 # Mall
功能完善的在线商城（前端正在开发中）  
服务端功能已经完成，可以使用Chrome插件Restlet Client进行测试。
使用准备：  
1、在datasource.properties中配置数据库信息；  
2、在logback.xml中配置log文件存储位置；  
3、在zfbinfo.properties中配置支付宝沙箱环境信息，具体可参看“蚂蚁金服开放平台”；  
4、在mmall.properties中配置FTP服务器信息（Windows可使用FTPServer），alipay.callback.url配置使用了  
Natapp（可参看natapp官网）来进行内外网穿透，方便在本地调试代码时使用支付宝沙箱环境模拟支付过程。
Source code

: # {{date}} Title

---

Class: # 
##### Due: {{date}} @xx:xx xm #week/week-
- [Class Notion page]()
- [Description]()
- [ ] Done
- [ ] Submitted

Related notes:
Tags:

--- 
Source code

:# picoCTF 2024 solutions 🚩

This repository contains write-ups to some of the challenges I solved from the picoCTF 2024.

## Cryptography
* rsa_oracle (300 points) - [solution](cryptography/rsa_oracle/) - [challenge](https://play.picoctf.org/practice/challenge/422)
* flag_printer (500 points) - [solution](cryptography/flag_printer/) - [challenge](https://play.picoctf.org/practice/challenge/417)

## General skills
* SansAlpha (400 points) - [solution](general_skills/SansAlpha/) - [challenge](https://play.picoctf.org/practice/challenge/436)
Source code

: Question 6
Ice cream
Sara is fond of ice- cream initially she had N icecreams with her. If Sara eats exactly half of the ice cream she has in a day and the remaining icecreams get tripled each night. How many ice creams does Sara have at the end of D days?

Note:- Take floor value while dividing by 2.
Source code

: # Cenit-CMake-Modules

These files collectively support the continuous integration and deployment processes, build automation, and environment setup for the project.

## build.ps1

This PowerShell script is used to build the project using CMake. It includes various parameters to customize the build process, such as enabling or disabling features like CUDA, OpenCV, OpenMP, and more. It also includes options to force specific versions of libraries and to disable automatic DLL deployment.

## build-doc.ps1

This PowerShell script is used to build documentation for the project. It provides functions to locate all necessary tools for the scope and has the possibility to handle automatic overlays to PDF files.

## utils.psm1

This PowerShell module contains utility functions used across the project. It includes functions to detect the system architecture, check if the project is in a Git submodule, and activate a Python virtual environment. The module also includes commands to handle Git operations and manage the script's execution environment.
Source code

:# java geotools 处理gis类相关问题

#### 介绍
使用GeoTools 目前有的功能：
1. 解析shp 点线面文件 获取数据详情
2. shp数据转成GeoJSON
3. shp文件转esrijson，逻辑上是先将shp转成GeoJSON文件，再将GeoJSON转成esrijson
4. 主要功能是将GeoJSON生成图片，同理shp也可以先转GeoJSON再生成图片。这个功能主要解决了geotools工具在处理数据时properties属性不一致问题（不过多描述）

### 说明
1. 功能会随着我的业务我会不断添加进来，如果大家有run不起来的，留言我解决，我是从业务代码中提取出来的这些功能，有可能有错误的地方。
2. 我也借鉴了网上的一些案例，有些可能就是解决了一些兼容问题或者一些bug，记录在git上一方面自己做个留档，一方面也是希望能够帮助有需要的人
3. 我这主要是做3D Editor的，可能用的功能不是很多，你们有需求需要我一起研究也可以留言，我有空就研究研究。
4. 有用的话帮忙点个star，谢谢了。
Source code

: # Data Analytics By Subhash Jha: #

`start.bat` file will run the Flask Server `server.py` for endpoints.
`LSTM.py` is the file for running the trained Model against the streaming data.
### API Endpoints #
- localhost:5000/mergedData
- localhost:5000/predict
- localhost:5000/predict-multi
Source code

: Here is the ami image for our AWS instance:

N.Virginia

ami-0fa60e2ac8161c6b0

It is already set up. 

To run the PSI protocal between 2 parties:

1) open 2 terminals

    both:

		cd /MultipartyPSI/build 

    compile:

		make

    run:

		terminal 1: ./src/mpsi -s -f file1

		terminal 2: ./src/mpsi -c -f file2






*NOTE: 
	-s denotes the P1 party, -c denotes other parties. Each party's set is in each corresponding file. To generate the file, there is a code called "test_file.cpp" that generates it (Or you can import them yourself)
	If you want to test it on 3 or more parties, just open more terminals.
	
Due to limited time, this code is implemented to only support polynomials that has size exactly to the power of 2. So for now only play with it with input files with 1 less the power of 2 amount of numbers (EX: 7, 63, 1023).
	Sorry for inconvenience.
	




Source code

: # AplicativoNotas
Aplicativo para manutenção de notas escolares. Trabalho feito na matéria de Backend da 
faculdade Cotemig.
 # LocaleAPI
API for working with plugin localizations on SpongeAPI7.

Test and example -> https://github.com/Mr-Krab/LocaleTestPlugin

◆ **To do**
Return every entry verbatim.

◆ **Response**
 # Mall
功能完善的在线商城（前端正在开发中）  
服务端功能已经完成，可以使用Chrome插件Restlet Client进行测试。
使用准备：  
1、在datasource.properties中配置数据库信息；  
2、在logback.xml中配置log文件存储位置；  
3、在zfbinfo.properties中配置支付宝沙箱环境信息，具体可参看“蚂蚁金服开放平台”；  
4、在mmall.properties中配置FTP服务器信息（Windows可使用FTPServer），alipay.callback.url配置使用了  
Natapp（可参看natapp官网）来进行内外网穿透，方便在本地调试代码时使用支付宝沙箱环境模拟支付过程。
Source code

: # {{date}} Title

---

Class: # 
##### Due: {{date}} @xx:xx xm #week/week-
- [Class Notion page]()
- [Description]()
- [ ] Done
- [ ] Submitted

Related notes:
Tags:

--- 
Source code

:# picoCTF 2024 solutions 🚩

This repository contains write-ups to some of the challenges I solved from the picoCTF 2024.

## Cryptography
* rsa_oracle (300 points) - [solution](cryptography/rsa_oracle/) - [challenge](https://play.picoctf.org/practice/challenge/422)
* flag_printer (500 points) - [solution](cryptography/flag_printer/) - [challenge](https://play.picoctf.org/practice/challenge/417)

## General skills
* SansAlpha (400 points) - [solution](general_skills/SansAlpha/) - [challenge](https://play.picoctf.org/practice/challenge/436)
Source code

: Question 6
Ice cream
Sara is fond of ice- cream initially she had N icecreams with her. If Sara eats exactly half of the ice cream she has in a day and the remaining icecreams get tripled each night. How many ice creams does Sara have at the end of D days?

Note:- Take floor value while dividing by 2.
Source code

: # Cenit-CMake-Modules

These files collectively support the continuous integration and deployment processes, build automation, and environment setup for the project.

## build.ps1

This PowerShell script is used to build the project using CMake. It includes various parameters to customize the build process, such as enabling or disabling features like CUDA, OpenCV, OpenMP, and more. It also includes options to force specific versions of libraries and to disable automatic DLL deployment.

## build-doc.ps1

This PowerShell script is used to build documentation for the project. It provides functions to locate all necessary tools for the scope and has the possibility to handle automatic overlays to PDF files.

## utils.psm1

This PowerShell module contains utility functions used across the project. It includes functions to detect the system architecture, check if the project is in a Git submodule, and activate a Python virtual environment. The module also includes commands to handle Git operations and manage the script's execution environment.
Source code

:# java geotools 处理gis类相关问题

#### 介绍
使用GeoTools 目前有的功能：
1. 解析shp 点线面文件 获取数据详情
2. shp数据转成GeoJSON
3. shp文件转esrijson，逻辑上是先将shp转成GeoJSON文件，再将GeoJSON转成esrijson
4. 主要功能是将GeoJSON生成图片，同理shp也可以先转GeoJSON再生成图片。这个功能主要解决了geotools工具在处理数据时properties属性不一致问题（不过多描述）

### 说明
1. 功能会随着我的业务我会不断添加进来，如果大家有run不起来的，留言我解决，我是从业务代码中提取出来的这些功能，有可能有错误的地方。
2. 我也借鉴了网上的一些案例，有些可能就是解决了一些兼容问题或者一些bug，记录在git上一方面自己做个留档，一方面也是希望能够帮助有需要的人
3. 我这主要是做3D Editor的，可能用的功能不是很多，你们有需求需要我一起研究也可以留言，我有空就研究研究。
4. 有用的话帮忙点个star，谢谢了。
Source code

: # Data Analytics By Subhash Jha: #

`start.bat` file will run the Flask Server `server.py` for endpoints.
`LSTM.py` is the file for running the trained Model against the streaming data.
### API Endpoints #
- localhost:5000/mergedData
- localhost:5000/predict
- localhost:5000/predict-multi
Source code

: Here is the ami image for our AWS instance:

N.Virginia

ami-0fa60e2ac8161c6b0

It is already set up. 

To run the PSI protocal between 2 parties:

1) open 2 terminals

    both:

		cd /MultipartyPSI/build 

    compile:

		make

    run:

		terminal 1: ./src/mpsi -s -f file1

		terminal 2: ./src/mpsi -c -f file2






*NOTE: 
	-s denotes the P1 party, -c denotes other parties. Each party's set is in each corresponding file. To generate the file, there is a code called "test_file.cpp" that generates it (Or you can import them yourself)
	If you want to test it on 3 or more parties, just open more terminals.
	
Due to limited time, this code is implemented to only support polynomials that has size exactly to the power of 2. So for now only play with it with input files with 1 less the power of 2 amount of numbers (EX: 7, 63, 1023).
	Sorry for inconvenience.
	




Source code

: # AplicativoNotas
Aplicativo para manutenção de notas escolares. Trabalho feito na matéria de Backend da 
faculdade Cotemig.
 # LocaleAPI
API for working with plugin localizations on SpongeAPI7.

Test and example -> https://github.com/Mr-Krab/LocaleTestPlugin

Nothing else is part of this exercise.